By LabMedica International staff writers
Posted on 01 Jan 2026

Malaria remains a major cause of death and long-term disability in many low- and middle-income countries, with around 600,000 deaths reported globally each year. The most severe form, cerebral malaria, develops rapidly when infected red blood cells obstruct blood flow in the brain, leading to coma, swelling, and often death. Survivors may suffer lasting cognitive and motor impairments, yet practical tools to diagnose cerebral malaria early and monitor disease progression are limited. Now, new research shows that brain injury resulting from cerebral malaria may be reduced and detected earlier using an existing drug and a blood-based biomarker approach.

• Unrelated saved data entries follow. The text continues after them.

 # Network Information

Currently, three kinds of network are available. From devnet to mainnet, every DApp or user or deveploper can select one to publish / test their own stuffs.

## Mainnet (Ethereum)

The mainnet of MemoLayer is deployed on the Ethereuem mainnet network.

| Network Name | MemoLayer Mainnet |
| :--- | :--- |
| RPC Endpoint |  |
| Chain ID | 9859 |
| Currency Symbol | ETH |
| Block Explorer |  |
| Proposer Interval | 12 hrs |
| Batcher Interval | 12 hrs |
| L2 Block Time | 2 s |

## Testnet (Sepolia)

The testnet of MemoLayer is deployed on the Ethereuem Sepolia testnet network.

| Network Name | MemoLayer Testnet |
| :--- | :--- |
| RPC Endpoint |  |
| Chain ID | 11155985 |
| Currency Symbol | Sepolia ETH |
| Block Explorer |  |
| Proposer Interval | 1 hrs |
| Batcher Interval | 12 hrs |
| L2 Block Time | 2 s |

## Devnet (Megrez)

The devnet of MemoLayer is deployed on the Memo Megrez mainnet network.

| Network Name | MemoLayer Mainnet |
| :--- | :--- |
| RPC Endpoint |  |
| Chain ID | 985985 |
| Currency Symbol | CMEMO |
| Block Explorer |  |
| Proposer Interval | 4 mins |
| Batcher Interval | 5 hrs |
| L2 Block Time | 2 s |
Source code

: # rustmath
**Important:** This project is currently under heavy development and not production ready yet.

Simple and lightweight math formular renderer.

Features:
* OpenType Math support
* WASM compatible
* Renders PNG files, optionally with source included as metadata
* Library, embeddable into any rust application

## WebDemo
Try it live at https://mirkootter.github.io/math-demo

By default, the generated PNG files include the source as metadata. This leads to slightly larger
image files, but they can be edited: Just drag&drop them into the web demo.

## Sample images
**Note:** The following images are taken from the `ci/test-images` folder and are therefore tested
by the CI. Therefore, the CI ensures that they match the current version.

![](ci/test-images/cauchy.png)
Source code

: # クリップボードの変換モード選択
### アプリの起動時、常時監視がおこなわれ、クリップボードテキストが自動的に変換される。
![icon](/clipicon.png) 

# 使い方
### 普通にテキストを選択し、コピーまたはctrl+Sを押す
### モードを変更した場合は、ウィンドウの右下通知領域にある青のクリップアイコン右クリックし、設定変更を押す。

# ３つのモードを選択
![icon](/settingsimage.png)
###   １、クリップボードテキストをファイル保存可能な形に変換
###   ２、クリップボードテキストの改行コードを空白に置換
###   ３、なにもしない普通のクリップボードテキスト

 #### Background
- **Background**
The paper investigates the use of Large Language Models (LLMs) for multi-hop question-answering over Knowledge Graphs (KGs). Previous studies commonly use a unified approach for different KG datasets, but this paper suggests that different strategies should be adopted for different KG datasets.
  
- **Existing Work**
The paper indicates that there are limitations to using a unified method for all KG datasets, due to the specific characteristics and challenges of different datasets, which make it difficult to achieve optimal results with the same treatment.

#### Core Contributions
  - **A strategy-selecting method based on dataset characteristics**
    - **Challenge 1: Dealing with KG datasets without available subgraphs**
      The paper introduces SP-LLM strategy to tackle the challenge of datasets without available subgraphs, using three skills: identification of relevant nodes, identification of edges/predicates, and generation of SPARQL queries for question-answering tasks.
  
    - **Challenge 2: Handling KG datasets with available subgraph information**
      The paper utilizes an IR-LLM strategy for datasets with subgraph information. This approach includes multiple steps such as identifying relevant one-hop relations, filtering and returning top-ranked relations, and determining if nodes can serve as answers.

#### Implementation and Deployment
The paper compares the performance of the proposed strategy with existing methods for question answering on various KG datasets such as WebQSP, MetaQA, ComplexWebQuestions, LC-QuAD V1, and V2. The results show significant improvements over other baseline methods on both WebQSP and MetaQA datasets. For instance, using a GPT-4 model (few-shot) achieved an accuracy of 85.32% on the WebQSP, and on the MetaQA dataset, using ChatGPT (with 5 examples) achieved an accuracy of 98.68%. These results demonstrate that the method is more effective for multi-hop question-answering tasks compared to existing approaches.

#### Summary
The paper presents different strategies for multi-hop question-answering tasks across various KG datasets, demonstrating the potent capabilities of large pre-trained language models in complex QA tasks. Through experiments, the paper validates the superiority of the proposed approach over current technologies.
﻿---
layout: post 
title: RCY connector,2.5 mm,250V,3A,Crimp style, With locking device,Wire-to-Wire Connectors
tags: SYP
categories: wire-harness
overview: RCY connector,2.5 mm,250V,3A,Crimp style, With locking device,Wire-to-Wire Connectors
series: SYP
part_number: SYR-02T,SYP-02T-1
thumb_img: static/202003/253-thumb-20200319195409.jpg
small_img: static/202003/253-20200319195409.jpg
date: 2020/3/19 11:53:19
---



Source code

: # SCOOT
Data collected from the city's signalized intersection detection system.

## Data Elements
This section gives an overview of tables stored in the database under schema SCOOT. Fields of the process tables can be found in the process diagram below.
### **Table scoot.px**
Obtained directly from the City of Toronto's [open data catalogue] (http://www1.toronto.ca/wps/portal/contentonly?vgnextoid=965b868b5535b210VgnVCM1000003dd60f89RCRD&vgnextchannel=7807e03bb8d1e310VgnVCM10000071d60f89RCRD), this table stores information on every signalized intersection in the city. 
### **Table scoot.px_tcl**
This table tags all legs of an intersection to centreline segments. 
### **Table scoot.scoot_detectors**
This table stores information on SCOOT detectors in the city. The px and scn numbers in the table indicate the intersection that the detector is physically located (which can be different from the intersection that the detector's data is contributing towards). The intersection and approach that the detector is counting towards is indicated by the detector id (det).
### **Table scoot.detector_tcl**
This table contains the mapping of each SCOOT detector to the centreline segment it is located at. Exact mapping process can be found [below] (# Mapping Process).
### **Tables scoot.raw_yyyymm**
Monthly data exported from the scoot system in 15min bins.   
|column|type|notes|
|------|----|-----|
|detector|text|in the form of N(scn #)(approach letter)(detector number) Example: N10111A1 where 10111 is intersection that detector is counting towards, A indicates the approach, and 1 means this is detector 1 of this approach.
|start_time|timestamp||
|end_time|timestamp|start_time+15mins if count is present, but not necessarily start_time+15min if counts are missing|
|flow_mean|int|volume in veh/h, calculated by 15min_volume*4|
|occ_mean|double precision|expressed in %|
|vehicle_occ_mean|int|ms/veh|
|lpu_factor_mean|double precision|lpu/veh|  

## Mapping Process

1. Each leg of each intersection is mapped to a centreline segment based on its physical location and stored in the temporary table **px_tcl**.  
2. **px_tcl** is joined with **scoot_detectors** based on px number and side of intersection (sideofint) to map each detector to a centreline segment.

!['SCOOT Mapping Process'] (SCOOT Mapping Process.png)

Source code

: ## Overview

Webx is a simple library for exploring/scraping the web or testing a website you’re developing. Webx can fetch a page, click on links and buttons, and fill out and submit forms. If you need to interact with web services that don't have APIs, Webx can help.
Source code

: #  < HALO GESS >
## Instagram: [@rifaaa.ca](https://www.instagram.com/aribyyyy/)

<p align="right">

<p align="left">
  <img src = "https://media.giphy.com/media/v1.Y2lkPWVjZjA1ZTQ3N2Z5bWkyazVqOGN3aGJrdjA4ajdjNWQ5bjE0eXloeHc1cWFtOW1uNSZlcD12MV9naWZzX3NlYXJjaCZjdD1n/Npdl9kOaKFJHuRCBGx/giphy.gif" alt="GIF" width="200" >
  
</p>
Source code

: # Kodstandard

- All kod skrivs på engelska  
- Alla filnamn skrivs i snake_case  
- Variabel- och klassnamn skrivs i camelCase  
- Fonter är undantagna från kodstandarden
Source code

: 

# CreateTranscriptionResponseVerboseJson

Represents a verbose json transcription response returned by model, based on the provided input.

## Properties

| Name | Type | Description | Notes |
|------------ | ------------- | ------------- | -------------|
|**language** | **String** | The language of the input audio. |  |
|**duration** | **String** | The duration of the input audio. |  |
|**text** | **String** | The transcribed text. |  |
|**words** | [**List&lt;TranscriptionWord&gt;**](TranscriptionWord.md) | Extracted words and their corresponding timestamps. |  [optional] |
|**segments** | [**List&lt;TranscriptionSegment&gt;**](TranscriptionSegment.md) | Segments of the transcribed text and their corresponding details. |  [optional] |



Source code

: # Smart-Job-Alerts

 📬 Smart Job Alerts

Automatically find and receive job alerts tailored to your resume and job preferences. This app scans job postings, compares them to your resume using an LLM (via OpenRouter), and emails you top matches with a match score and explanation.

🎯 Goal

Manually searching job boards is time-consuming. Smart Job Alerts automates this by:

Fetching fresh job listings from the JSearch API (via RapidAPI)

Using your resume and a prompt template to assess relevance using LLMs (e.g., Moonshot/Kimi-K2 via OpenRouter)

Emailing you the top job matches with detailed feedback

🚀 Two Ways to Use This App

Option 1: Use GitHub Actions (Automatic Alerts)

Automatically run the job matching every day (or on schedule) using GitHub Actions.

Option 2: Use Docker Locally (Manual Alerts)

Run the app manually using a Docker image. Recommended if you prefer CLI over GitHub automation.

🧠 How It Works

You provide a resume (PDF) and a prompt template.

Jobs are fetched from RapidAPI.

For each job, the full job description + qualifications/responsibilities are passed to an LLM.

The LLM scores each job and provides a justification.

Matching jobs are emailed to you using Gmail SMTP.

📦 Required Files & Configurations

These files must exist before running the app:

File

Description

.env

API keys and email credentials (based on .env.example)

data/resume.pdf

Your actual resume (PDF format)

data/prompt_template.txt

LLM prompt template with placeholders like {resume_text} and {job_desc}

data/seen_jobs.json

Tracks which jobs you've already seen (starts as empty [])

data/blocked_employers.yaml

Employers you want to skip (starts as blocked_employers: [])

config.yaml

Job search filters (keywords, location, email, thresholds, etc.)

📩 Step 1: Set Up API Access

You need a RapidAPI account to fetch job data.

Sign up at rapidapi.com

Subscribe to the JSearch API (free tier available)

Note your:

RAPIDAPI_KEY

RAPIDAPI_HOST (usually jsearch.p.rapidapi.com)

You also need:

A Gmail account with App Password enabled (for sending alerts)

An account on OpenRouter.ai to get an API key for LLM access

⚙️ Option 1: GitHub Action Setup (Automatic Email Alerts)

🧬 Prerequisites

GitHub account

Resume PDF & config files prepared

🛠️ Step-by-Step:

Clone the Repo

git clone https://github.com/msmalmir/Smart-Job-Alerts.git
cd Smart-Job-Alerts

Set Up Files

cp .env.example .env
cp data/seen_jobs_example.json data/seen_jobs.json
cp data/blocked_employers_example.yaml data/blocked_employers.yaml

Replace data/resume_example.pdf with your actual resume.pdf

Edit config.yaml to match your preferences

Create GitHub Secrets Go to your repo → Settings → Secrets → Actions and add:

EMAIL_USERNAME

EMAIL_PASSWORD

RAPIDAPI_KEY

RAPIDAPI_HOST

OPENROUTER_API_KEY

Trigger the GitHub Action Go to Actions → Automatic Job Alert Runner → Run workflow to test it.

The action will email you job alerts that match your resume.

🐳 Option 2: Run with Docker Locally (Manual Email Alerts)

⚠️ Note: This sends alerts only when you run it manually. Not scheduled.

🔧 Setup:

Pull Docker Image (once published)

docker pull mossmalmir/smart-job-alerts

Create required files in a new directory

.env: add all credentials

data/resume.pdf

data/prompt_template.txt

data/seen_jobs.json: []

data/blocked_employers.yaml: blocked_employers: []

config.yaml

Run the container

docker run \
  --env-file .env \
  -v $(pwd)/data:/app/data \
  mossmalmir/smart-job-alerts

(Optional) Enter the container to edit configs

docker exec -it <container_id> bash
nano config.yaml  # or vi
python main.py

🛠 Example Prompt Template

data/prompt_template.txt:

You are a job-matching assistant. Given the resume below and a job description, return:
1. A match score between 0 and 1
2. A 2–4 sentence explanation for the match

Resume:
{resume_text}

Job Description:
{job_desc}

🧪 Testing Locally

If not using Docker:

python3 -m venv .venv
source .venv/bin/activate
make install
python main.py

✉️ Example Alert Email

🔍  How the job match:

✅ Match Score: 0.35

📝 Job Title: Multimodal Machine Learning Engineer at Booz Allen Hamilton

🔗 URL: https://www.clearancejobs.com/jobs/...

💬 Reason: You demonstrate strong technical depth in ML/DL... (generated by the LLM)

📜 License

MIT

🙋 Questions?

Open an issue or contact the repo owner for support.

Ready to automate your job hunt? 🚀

In a study led by the Yong Loo Lin School of Medicine, National University of Singapore (Singapore), together with international collaborators, researchers investigated whether methylene blue, an inexpensive and widely available compound, could counteract brain damage during severe malaria. In parallel, they explored whether specific gene expression patterns in blood could reliably distinguish cerebral malaria from milder infections and healthy states.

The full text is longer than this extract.